■ **What you need to do**: Filter task. Return each line of the material that holds the string "fresh".

■ **Available records**:
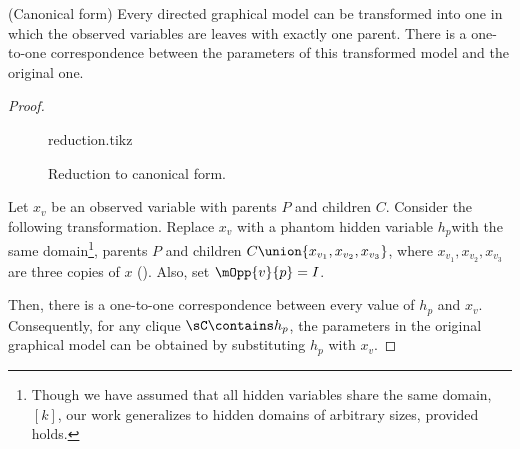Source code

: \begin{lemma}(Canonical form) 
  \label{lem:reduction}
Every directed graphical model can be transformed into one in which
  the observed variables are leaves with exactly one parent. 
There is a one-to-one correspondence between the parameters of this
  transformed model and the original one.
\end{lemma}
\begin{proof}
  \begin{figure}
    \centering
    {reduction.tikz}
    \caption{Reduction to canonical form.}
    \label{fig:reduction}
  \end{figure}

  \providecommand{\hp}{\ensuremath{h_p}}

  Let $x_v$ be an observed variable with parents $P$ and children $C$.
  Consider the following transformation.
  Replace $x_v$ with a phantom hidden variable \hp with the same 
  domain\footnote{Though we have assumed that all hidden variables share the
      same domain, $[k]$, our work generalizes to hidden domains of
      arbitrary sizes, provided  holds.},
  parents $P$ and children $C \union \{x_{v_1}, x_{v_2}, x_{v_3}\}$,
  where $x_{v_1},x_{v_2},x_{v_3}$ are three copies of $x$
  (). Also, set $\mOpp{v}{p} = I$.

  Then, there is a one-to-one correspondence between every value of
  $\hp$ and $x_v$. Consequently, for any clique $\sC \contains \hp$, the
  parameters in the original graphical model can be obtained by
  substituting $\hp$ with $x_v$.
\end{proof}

...

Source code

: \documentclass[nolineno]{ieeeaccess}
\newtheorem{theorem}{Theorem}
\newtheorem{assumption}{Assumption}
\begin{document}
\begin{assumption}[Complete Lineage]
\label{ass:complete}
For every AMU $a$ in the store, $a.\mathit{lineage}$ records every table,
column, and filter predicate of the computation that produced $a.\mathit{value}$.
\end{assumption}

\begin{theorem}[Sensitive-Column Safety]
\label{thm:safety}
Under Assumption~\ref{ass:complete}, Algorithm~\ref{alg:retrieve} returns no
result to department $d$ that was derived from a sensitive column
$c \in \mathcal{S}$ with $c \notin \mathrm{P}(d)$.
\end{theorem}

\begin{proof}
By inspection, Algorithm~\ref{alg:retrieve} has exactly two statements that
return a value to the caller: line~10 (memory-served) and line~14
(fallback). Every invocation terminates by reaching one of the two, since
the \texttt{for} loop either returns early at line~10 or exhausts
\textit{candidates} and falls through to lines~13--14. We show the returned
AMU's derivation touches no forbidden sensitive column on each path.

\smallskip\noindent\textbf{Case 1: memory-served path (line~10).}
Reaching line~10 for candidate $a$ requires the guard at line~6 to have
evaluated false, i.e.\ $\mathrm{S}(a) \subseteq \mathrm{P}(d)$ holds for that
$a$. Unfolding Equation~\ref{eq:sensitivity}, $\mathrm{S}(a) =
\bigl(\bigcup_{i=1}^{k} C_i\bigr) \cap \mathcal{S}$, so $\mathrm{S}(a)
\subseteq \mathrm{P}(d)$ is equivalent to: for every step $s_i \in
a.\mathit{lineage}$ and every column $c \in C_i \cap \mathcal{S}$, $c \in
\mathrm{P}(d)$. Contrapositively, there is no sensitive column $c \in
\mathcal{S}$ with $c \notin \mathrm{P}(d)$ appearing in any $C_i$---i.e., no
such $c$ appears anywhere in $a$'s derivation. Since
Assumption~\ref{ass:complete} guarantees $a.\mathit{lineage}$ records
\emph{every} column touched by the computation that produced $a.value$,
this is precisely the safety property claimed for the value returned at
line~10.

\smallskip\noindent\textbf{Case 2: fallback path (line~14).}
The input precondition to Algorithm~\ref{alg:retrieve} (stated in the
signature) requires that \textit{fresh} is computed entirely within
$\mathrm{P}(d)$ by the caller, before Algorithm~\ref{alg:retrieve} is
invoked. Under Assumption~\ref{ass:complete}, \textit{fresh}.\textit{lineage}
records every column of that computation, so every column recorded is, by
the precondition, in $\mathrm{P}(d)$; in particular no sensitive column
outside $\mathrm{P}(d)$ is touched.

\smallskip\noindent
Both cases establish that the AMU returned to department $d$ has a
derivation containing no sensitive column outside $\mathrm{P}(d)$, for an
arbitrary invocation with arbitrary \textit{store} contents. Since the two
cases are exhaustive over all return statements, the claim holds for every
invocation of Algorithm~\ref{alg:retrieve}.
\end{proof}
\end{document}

■ **Solution to the problem**:
signature) requires that \textit{fresh} is computed entirely within
invoked. Under Assumption~\ref{ass:complete}, \textit{fresh}.\textit{lineage}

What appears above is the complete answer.